At ebolaudbruddet i Vestafrika har fået lov at sprede sig så voldsomt skyldes et mix af faktorer, der tilsammen skabte ”den perfekte storm”, siger en af sygdommens opdagere. Væsentligt er det, at det tog tre måneder at opdage udbruddet, mener han.
LONDON, 24 September 2014 (IRIN): The new figures from the World Health Organization’s (WHO) Ebola Response Team are sobering. If cases in the three worst affected countries continue to rise at the present rate, by the beginning of November more than 20,000 people in West Africa will have been infected.
Mere dødelig end først antaget
And despite earlier suggestions that this might be a less deadly strain of the Ebola virus, allowing half its victims to recover, the new figures show a much higher fatality rate, in the region of 70 percent.
The authors attribute this to better data, and the fact that this time they have only included cases they are absolutely sure of – cases they know had Ebola and where they are certain of the final outcome, whether the patient lived or whether they died.
And unlike the previous estimates, these figures are consistent across all the three countries with major outbreaks – Guinea, Liberia and Sierra Leone.
For patients who had been treated in hospital, the mortality rates were a little lower, ranging from 67 percent in Liberia down to just over 61 percent in Sierra Leone, so hospital treatment made some difference, but perhaps not as much as might have been hoped.

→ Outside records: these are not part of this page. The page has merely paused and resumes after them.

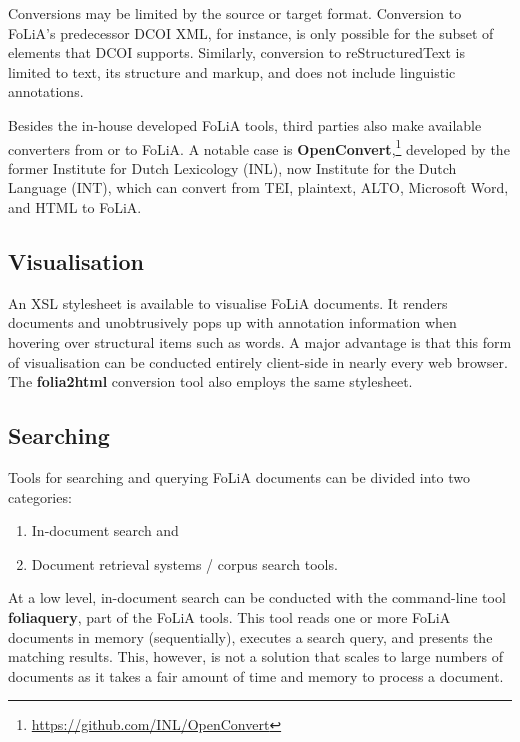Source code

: \documentclass[a4paper,11pt]{article}
\begin{document}
Conversions may be limited by the source or target format. Conversion to
FoLiA's predecessor DCOI XML, for instance, is only possible for the subset of
elements that DCOI supports. Similarly, conversion to
reStructuredText is limited
to text, its structure and markup, and does not include linguistic annotations.

Besides the in-house developed FoLiA tools, third parties also make available
converters from or to FoLiA. A notable case is
\textbf{OpenConvert},\footnote{\url{https://github.com/INL/OpenConvert}}
developed by the former Institute for Dutch Lexicology (INL), now Institute for the Dutch Language (INT), which can convert from TEI, plaintext, ALTO, Microsoft Word, and HTML to FoLiA.

\subsection{Visualisation}

An XSL stylesheet is available to visualise FoLiA documents. It renders
documents and unobtrusively pops up with annotation information when hovering
over structural items such as words. A major advantage is that this form of
visualisation can be conducted entirely client-side in nearly every
web browser. The \textbf{folia2html} conversion tool also employs the same
stylesheet.

\subsection{Searching}

Tools for searching and querying FoLiA documents can be divided into two
categories:

\begin{enumerate}
 \item In-document search and
 \item Document retrieval systems / corpus search tools.
\end{enumerate}

At a low level, in-document search can be conducted with the command-line tool
\textbf{foliaquery}, part of the FoLiA tools. This tool reads one or more FoLiA
documents in memory (sequentially), executes a search query, and presents the
matching results. This, however, is not a solution that scales to large
numbers of documents as it takes a fair amount of time and memory to process a document.
\end{document}
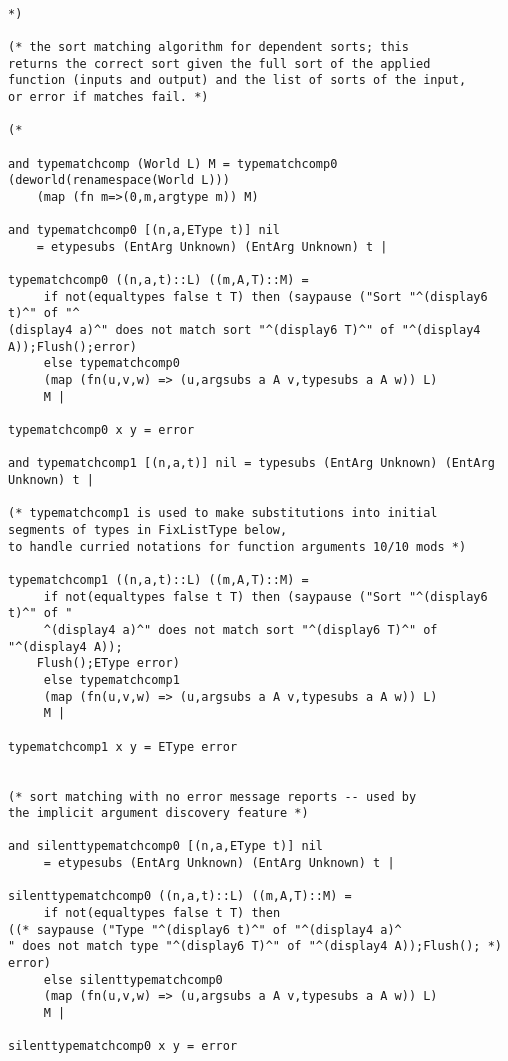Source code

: \documentclass{article}
\begin{document}
\begin{verbatim}

*)

(* the sort matching algorithm for dependent sorts; this
returns the correct sort given the full sort of the applied
function (inputs and output) and the list of sorts of the input, 
or error if matches fail. *)

(*

and typematchcomp (World L) M = typematchcomp0 (deworld(renamespace(World L)))
    (map (fn m=>(0,m,argtype m)) M)

and typematchcomp0 [(n,a,EType t)] nil 
    = etypesubs (EntArg Unknown) (EntArg Unknown) t |

typematchcomp0 ((n,a,t)::L) ((m,A,T)::M) =
     if not(equaltypes false t T) then (saypause ("Sort "^(display6 t)^" of "^
(display4 a)^" does not match sort "^(display6 T)^" of "^(display4 A));Flush();error)
     else typematchcomp0
     (map (fn(u,v,w) => (u,argsubs a A v,typesubs a A w)) L)
     M |

typematchcomp0 x y = error

and typematchcomp1 [(n,a,t)] nil = typesubs (EntArg Unknown) (EntArg Unknown) t |

(* typematchcomp1 is used to make substitutions into initial
segments of types in FixListType below, 
to handle curried notations for function arguments 10/10 mods *)

typematchcomp1 ((n,a,t)::L) ((m,A,T)::M) =
     if not(equaltypes false t T) then (saypause ("Sort "^(display6 t)^" of "
     ^(display4 a)^" does not match sort "^(display6 T)^" of "^(display4 A));
    Flush();EType error)
     else typematchcomp1
     (map (fn(u,v,w) => (u,argsubs a A v,typesubs a A w)) L)
     M |

typematchcomp1 x y = EType error


(* sort matching with no error message reports -- used by
the implicit argument discovery feature *)

and silenttypematchcomp0 [(n,a,EType t)] nil 
     = etypesubs (EntArg Unknown) (EntArg Unknown) t |

silenttypematchcomp0 ((n,a,t)::L) ((m,A,T)::M) =
     if not(equaltypes false t T) then 
((* saypause ("Type "^(display6 t)^" of "^(display4 a)^
" does not match type "^(display6 T)^" of "^(display4 A));Flush(); *) error)
     else silenttypematchcomp0
     (map (fn(u,v,w) => (u,argsubs a A v,typesubs a A w)) L)
     M |

silenttypematchcomp0 x y = error



\end{verbatim}
\end{document}
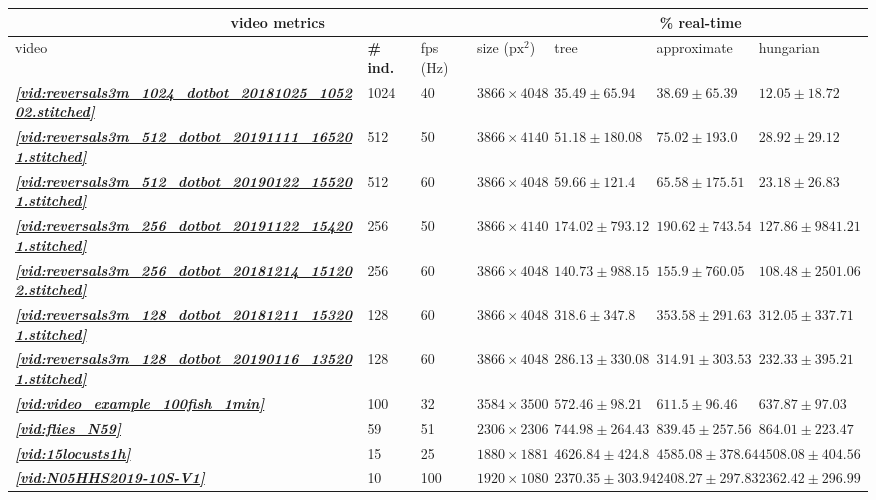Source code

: \documentclass[9pt,lineno]{elife}
\newcommand{\vidref}[1]{\textit{\textbf{\ref{#1}}}}
\begin{document}
\begin{table}[h]
\begin{tabular}{l l l l | l l l l}
\toprule
\multicolumn{4}{c|}{video metrics} & \multicolumn{3}{c}{\% real-time} \\
\midrule
video & \textbf{{\# ind.}}  & fps (Hz) & size ($\mathrm{px}^2$) & tree & approximate & hungarian  \\
\midrule

\vidref{vid:reversals3m_1024_dotbot_20181025_105202.stitched} & 1024 & 40 & $ 3866 \times 4048 $ & $ 35.49 \pm 65.94 $ & $ 38.69 \pm 65.39 $ & $ 12.05 \pm 18.72 $ \\
\vidref{vid:reversals3m_512_dotbot_20191111_165201.stitched} & 512 & 50 & $ 3866 \times 4140 $ & $ 51.18 \pm 180.08 $ & $ 75.02 \pm 193.0 $ & $ 28.92 \pm 29.12 $ \\
\vidref{vid:reversals3m_512_dotbot_20190122_155201.stitched} & 512 & 60 & $ 3866 \times 4048 $ & $ 59.66 \pm 121.4 $ & $ 65.58 \pm 175.51 $ & $ 23.18 \pm 26.83 $ \\
\vidref{vid:reversals3m_256_dotbot_20191122_154201.stitched} & 256 & 50 & $ 3866 \times 4140 $ & $ 174.02 \pm 793.12 $ & $ 190.62 \pm 743.54 $ & $ 127.86 \pm 9841.21 $ \\
\vidref{vid:reversals3m_256_dotbot_20181214_151202.stitched} & 256 & 60 & $ 3866 \times 4048 $ & $ 140.73 \pm 988.15 $ & $ 155.9 \pm 760.05 $ & $ 108.48 \pm 2501.06 $ \\
\vidref{vid:reversals3m_128_dotbot_20181211_153201.stitched} & 128 & 60 & $ 3866 \times 4048 $ & $ 318.6 \pm 347.8 $ & $ 353.58 \pm 291.63 $ & $ 312.05 \pm 337.71 $ \\
\vidref{vid:reversals3m_128_dotbot_20190116_135201.stitched} & 128 & 60 & $ 3866 \times 4048 $ & $ 286.13 \pm 330.08 $ & $ 314.91 \pm 303.53 $ & $ 232.33 \pm 395.21 $ \\
\vidref{vid:video_example_100fish_1min} & 100 & 32 & $ 3584 \times 3500 $ & $ 572.46 \pm 98.21 $ & $ 611.5 \pm 96.46 $ & $ 637.87 \pm 97.03 $ \\
\vidref{vid:flies_N59} & 59 & 51 & $ 2306 \times 2306 $ & $ 744.98 \pm 264.43 $ & $ 839.45 \pm 257.56 $ & $ 864.01 \pm 223.47 $ \\
\vidref{vid:15locusts1h} & 15 & 25 & $ 1880 \times 1881 $ & $ 4626.84 \pm 424.8 $ & $ 4585.08 \pm 378.64 $ & $ 4508.08 \pm 404.56 $ \\
\vidref{vid:N05HHS2019-10S-V1} & 10 & 100 & $ 1920 \times 1080 $ & $ 2370.35 \pm 303.94 $ & $ 2408.27 \pm 297.83 $ & $ 2362.42 \pm 296.99 $ \\

\end{tabular}
\end{table}
\end{document}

Where there was a marked difference between the three countries was in the rates of transmission.
In the early days of the epidemic the disease was spreading fastest in Sierra Leone, with each case infecting 2.02 other people. This has now been reduced considerably, to 1.38. Liberia has managed to reduce its rate a little, while the rate of transmission in Guinea has actually increased.
This means the numbers infected are doubling in Guinea every 16 days, compared with every 24 days in Liberia and every 30 days in Sierra Leone.
The two men who originally identified the Ebola virus, in 1976 in what is now DR Congo (DRC), Peter Piot and David Heymann, were among a group of experts who held a briefing on the current outbreak at the Wellcome Trust in London this week.
Piot, who is now director of the London School of Hygiene and Tropical Medicine, said this was on a totally different scale from previous outbreaks.
WHO var langsom
“The reason for that,” he said, “is what I call a perfect storm, of decades of civil war, corrupt dictatorship as a background, leading to a loss of trust in the authorities, dysfunctional health systems, strong traditional beliefs about disease causation, and also what I think frankly was the most important factor, that the response was so slow. It took three months between the first case and the cause being identified as Ebola. And it took another five months and 1,000 deaths before WHO declared this a public health emergency.”
His colleague, David Heymann, now professor of infectious disease epidemiology at the London School, added that 25 previous outbreaks had been stopped while they were still in rural areas.
“There’s a better organization in communities, there’s a common language, there are village elders, village chiefs who help keep things in order, and it’s much easier and more effective to stop an outbreak in rural areas. Kikwit, the major outbreak in DRC in 1995, was only five hours journey by road from the capital, yet by stopping the outbreak in a rural area it doesn’t spread into the complex issues involved in the city, where there’s a breakdown in traditional governance and where there are all kinds of challenges due to different languages and different cultures.”
Behov for nytænkning
Speakers at the briefing all stressed the need for classic public health measures – contact tracing, isolation, health education – to check the spread.
Heymann said it was up to African governments to find innovative ways to trace contacts. They were the ones who had to reach their own people in the way they knew best.
Referring to the recent three-day lock-down in Sierra Leone, he told IRIN:
“They were able to reach more than 70 percent of households with messages about how the community can protect itself. In addition, it seemed to pass without any violence. I think it went against much of the international advice that they were receiving but maybe in the end it was what the government felt it had to do, and maybe that’s the innovation which will make a difference.”
Chris Whitty, the chief medical adviser to the UK Department for International Development, said up till now contact tracing had relied on actively going out to look for cases.
“What we need to do now is move over to some variant of passive case-finding where we incentivize people who have symptoms to come forward much earlier. But clearly to do that they are going to have to have a genuine possibility that they are going to be better treated than if they stayed at home. They’ve got to have other incentives too, but we have to take care not to over-incentivize it so we don’t get a huge crowd at the centres which will actually increase transmission. You need to get everyone with symptoms to come forward, test them quickly and send home those who don’t have Ebola. That sounds very easy, but getting the details right is very difficult.”